## Directions:
Every line of the data that contains the string "https" must be copied.

[[ Excerpted records open ]]

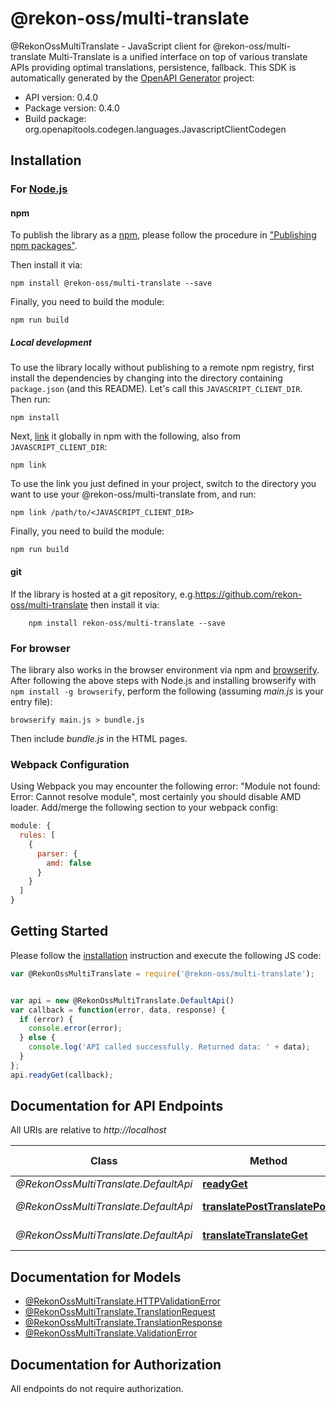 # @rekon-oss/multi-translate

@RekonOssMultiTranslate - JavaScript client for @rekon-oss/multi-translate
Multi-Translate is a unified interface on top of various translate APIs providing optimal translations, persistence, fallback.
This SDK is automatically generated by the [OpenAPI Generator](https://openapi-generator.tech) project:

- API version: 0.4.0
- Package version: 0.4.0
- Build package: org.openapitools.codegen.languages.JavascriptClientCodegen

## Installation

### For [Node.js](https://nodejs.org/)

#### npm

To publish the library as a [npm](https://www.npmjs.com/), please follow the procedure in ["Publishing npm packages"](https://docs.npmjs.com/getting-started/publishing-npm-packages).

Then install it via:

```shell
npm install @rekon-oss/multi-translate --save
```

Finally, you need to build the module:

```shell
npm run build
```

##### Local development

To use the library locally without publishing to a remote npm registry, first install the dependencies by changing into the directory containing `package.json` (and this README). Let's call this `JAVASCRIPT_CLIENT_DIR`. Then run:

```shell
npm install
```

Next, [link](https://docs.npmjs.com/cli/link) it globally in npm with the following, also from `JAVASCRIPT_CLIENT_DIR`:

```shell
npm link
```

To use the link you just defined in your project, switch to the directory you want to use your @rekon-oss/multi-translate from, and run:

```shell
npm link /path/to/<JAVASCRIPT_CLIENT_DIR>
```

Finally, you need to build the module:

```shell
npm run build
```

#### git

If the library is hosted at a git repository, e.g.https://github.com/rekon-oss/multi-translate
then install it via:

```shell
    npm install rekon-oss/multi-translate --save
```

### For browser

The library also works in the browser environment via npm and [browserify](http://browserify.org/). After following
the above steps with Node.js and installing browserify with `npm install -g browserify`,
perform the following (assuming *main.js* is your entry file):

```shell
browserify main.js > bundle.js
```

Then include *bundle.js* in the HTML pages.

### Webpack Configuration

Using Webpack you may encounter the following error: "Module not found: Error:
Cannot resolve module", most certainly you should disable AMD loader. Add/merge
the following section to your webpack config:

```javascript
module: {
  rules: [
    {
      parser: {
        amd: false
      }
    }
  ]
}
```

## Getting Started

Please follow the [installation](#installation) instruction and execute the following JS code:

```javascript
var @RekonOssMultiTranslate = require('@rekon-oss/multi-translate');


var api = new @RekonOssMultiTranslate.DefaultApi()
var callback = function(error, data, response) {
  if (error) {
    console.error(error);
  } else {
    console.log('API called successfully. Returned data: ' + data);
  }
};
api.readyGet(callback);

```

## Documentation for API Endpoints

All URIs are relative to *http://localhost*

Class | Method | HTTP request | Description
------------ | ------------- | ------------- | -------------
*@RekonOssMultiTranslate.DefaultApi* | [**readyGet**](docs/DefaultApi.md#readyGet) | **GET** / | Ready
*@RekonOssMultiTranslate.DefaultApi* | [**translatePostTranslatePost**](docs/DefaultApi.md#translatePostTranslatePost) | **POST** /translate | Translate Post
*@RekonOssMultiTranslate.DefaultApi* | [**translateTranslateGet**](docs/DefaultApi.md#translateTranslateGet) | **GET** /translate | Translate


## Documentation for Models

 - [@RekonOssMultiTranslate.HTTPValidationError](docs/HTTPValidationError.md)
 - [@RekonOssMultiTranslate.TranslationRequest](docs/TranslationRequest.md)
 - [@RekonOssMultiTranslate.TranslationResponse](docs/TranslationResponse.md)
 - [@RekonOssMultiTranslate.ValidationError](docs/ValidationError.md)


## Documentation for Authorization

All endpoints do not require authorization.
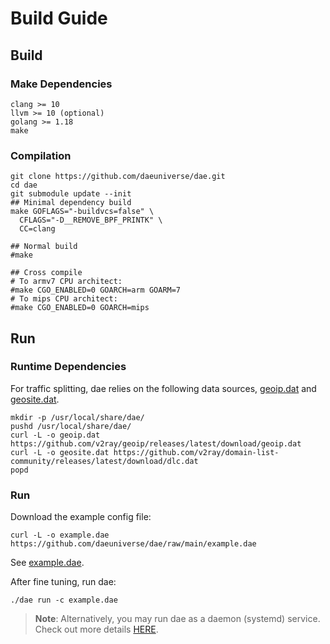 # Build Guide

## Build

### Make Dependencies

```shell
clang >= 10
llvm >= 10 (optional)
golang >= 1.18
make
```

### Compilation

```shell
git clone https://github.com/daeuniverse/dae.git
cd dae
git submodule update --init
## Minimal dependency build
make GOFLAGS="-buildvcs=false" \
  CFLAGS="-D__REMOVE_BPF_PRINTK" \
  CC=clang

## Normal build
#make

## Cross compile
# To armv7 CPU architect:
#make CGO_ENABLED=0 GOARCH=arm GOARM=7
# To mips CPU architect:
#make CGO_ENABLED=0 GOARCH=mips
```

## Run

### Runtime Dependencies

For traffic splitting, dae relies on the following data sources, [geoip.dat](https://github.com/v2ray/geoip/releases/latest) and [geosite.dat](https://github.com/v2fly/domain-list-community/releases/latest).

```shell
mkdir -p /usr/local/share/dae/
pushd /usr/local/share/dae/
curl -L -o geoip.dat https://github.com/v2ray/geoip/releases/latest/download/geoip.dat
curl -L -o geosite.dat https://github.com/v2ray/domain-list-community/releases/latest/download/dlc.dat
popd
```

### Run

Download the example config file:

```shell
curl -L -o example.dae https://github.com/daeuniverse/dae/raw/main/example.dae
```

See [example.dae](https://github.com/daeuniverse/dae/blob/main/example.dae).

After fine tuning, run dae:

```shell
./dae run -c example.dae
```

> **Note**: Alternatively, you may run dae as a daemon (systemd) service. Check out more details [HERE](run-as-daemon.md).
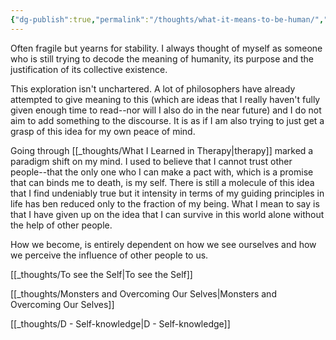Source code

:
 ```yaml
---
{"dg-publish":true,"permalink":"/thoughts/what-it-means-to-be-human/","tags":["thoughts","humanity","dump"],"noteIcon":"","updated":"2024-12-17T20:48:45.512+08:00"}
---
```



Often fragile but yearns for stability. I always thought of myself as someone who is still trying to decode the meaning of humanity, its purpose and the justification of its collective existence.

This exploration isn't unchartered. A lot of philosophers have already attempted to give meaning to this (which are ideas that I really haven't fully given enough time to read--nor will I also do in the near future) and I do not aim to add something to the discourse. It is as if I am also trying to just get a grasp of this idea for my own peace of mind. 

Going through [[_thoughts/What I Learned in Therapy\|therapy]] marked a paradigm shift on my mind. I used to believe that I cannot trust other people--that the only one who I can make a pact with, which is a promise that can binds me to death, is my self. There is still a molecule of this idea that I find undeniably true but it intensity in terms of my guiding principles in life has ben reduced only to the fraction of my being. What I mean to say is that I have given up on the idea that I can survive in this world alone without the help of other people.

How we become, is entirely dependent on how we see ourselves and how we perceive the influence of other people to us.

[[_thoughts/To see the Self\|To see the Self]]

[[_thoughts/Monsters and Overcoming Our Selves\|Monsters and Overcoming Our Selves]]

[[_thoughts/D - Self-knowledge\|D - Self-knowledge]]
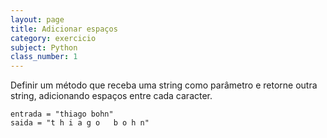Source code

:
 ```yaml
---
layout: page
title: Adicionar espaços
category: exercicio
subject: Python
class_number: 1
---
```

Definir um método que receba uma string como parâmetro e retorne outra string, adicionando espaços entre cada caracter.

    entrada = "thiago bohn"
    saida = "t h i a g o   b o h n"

[[ Excerpted records closed ]]

## Exercise response:
This SDK is automatically generated by the [OpenAPI Generator](https://openapi-generator.tech) project:
### For [Node.js](https://nodejs.org/)
To publish the library as a [npm](https://www.npmjs.com/), please follow the procedure in ["Publishing npm packages"](https://docs.npmjs.com/getting-started/publishing-npm-packages).
Next, [link](https://docs.npmjs.com/cli/link) it globally in npm with the following, also from `JAVASCRIPT_CLIENT_DIR`:
If the library is hosted at a git repository, e.g.https://github.com/rekon-oss/multi-translate
git clone https://github.com/daeuniverse/dae.git
For traffic splitting, dae relies on the following data sources, [geoip.dat](https://github.com/v2ray/geoip/releases/latest) and [geosite.dat](https://github.com/v2fly/domain-list-community/releases/latest).
curl -L -o geoip.dat https://github.com/v2ray/geoip/releases/latest/download/geoip.dat
curl -L -o geosite.dat https://github.com/v2ray/domain-list-community/releases/latest/download/dlc.dat
curl -L -o example.dae https://github.com/daeuniverse/dae/raw/main/example.dae
See [example.dae](https://github.com/daeuniverse/dae/blob/main/example.dae).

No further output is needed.